**WORK ITEM:** Check every line below for the word "learning" and copy the ones that have it.

**DATA EXCERPTS:**
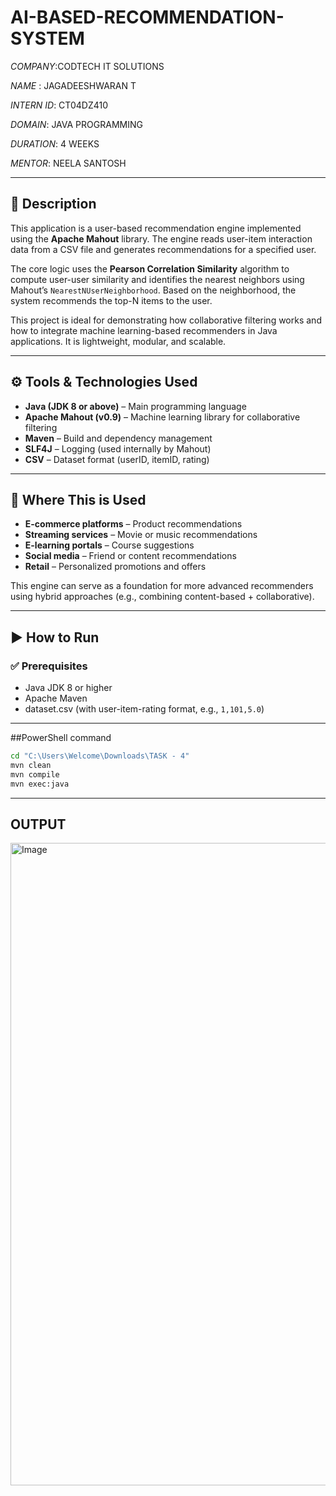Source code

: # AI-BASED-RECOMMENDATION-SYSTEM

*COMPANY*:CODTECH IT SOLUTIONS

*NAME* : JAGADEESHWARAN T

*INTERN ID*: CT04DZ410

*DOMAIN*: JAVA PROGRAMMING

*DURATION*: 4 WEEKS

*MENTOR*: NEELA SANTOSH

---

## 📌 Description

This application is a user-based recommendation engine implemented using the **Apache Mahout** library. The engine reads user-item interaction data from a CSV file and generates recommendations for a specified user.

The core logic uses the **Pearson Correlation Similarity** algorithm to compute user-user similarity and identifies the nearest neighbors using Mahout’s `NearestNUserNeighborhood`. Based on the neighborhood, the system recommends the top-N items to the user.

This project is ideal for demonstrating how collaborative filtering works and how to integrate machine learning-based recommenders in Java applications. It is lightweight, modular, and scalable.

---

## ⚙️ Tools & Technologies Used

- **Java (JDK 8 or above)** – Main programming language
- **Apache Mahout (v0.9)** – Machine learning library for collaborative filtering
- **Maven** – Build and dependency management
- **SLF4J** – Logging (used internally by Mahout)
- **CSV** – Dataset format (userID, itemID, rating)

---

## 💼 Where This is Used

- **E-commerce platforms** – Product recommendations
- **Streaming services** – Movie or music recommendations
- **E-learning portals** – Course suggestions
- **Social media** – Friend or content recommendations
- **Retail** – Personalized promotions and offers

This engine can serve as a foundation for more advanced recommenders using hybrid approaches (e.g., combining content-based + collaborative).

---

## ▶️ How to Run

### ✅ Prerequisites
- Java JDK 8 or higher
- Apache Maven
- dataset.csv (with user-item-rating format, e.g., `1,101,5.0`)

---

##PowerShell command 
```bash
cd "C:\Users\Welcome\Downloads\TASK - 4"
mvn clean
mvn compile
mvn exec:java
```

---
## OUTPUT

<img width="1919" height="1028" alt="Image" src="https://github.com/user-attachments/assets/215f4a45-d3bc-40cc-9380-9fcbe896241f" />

**WRITTEN SOLUTION:**
This project is ideal for demonstrating how collaborative filtering works and how to integrate machine learning-based recommenders in Java applications. It is lightweight, modular, and scalable.
- **Apache Mahout (v0.9)** – Machine learning library for collaborative filtering
- **E-learning portals** – Course suggestions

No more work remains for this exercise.